First, here are the Best Sellers in eBook Fiction for the week of Sept. 30. Out of the 25 books listed, the four stores offered the same price on 18 of them. Two times, Amazon had the outright lowest price. Barnes & Noble and Google Play each had the highest price twice, and Apple had the highest price three times.

Next,here are the Best Sellers in eBook Nonfiction for the week of Sept. 30. Out of the 25 books listed, the four stores offered the same price on 19 of them. Amazon offered a lower price than competitors five times. The Google Play Store did not carry two of the books.

Finally, we looked up a selection of books from USA Today's 100 best-selling books of 2011. Out of the 20 books we checked, the four stores offered the same price 15 times. Amazon offered the lowest outright price just once, and only Apple did not offer one of the books, as the iBookstore does not carry "The Hunger Games" or any of its sequels. iDevice users have to download the book in the Kindle or NOOK store, and then download the Kindle or NOOK app in the iOS store in order to follow the adventures of Katniss and friends.


To reiterate, Amazon's relative cheapness doesn't necessarily mean everyone should rush out and purchase a Kindle Paperwhite. For one thing, there are more important considerations than the price of eBooks when considering a reader. For another, if you have an iOS or Android device, you can still access Kindle books by downloading the Kindle app and reading books there. The same is true for NOOK Books, which can also be accessed on the iPad and most Android tablets, including the Kindle Fire.
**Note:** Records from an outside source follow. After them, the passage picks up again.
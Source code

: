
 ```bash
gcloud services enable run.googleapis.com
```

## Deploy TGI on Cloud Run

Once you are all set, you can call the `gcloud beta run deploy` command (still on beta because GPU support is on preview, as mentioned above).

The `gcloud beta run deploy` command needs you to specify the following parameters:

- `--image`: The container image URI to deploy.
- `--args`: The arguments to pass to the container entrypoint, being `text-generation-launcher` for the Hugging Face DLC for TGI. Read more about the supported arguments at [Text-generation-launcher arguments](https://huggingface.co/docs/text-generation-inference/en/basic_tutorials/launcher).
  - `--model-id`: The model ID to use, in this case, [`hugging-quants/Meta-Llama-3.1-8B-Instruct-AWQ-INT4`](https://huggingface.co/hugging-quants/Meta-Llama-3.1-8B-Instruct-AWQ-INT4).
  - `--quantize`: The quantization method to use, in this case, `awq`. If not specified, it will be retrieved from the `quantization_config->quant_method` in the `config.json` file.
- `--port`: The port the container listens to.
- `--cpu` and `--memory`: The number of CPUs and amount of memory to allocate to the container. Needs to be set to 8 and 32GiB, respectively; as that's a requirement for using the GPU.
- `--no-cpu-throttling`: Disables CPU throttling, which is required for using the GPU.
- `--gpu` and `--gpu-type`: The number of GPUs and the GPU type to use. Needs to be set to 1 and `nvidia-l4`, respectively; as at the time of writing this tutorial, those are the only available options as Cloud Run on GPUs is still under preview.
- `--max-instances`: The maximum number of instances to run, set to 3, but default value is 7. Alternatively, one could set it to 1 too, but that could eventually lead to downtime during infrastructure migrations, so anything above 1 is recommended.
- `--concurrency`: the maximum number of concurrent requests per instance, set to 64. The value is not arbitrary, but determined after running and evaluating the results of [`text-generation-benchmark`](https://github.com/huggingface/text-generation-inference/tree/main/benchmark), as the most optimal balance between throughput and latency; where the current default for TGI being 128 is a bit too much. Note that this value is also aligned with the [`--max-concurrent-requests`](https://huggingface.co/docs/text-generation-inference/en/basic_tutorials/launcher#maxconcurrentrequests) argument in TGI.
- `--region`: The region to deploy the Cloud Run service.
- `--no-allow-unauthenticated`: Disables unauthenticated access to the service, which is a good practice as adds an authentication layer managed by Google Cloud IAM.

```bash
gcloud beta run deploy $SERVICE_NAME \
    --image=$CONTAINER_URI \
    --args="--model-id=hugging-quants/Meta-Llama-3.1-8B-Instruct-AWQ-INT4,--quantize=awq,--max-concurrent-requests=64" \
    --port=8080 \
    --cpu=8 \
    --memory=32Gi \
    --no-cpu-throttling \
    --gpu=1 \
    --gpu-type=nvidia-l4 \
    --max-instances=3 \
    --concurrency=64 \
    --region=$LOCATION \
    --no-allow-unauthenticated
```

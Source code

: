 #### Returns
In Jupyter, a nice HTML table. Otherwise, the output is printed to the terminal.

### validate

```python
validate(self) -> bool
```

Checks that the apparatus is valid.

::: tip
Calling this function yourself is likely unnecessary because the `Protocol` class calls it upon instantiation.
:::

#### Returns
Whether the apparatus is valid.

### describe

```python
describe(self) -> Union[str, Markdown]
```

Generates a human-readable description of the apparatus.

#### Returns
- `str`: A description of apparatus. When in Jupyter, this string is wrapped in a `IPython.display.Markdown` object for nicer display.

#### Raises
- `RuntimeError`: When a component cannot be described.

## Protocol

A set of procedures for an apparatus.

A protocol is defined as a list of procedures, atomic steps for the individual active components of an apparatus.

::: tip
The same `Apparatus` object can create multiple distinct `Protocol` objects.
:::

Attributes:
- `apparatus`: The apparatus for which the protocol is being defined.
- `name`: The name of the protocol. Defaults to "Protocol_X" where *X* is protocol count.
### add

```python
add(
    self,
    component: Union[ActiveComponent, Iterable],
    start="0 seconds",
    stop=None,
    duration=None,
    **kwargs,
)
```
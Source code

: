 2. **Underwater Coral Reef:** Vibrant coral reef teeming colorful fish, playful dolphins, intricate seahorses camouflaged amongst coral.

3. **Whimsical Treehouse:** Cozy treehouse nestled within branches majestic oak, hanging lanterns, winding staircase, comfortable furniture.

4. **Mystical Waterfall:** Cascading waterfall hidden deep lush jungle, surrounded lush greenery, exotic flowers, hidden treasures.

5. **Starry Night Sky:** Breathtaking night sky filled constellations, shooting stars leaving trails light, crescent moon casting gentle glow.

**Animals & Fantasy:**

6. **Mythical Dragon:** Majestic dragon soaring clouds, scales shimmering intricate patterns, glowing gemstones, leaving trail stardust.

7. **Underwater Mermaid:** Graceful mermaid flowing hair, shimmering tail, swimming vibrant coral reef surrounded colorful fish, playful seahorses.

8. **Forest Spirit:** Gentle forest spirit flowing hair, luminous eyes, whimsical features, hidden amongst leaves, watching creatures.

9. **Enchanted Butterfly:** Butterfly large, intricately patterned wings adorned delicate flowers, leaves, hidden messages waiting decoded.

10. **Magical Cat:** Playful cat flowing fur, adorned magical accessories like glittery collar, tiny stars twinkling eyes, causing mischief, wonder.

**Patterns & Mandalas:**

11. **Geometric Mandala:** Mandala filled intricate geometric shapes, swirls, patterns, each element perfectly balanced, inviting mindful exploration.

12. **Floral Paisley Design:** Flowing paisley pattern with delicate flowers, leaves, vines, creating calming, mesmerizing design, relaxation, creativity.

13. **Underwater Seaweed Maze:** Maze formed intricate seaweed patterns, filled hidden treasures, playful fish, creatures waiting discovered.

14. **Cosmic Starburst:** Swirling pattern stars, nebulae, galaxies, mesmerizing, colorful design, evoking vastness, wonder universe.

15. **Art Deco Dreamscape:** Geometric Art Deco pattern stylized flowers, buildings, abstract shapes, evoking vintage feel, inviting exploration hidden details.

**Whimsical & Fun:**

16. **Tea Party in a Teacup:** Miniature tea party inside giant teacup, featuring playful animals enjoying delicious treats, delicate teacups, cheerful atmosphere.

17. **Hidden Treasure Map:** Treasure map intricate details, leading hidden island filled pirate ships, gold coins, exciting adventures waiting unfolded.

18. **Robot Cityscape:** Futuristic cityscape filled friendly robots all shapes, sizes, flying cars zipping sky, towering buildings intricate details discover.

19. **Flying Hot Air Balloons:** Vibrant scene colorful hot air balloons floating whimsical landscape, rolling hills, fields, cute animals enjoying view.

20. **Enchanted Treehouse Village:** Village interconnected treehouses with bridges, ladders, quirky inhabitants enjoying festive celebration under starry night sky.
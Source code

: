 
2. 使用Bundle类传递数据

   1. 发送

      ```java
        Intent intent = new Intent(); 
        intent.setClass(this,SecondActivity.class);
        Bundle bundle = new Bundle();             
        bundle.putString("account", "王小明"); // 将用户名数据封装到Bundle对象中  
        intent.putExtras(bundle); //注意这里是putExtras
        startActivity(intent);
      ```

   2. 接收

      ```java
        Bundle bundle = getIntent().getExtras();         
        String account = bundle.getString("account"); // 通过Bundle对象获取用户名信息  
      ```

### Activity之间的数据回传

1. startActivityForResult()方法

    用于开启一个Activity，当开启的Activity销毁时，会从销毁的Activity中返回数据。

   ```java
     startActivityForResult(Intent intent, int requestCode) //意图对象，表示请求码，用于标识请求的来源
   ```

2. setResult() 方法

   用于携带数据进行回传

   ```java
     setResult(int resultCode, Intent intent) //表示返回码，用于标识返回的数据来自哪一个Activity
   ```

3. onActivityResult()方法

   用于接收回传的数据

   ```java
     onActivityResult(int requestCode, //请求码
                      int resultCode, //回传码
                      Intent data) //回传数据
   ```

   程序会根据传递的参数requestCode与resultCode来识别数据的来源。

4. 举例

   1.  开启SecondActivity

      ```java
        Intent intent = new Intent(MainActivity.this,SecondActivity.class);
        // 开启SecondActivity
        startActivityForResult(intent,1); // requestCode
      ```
Rather, these price disparities finally serve as a vital reminder to comparison shop at multiple outlets before buying an eBook. That sounds time-consuming and boring, I know, but if you're pinching pennies, and you're a voracious reader, that money can add up. To cut down on the time you spend with four eBookstore tabs open on your browser, I'd recommend using a website like InkMesh, where you can input a book's title and view that book's price in several different eBookstores.

Until that Netflix For eBooks service pops up, you're going to have to shop around a bit before your purchase if you want to land on the lowest price. Because unfortunately, if you're trying to read "Steal This Book," it's much harder to do so on the Internet.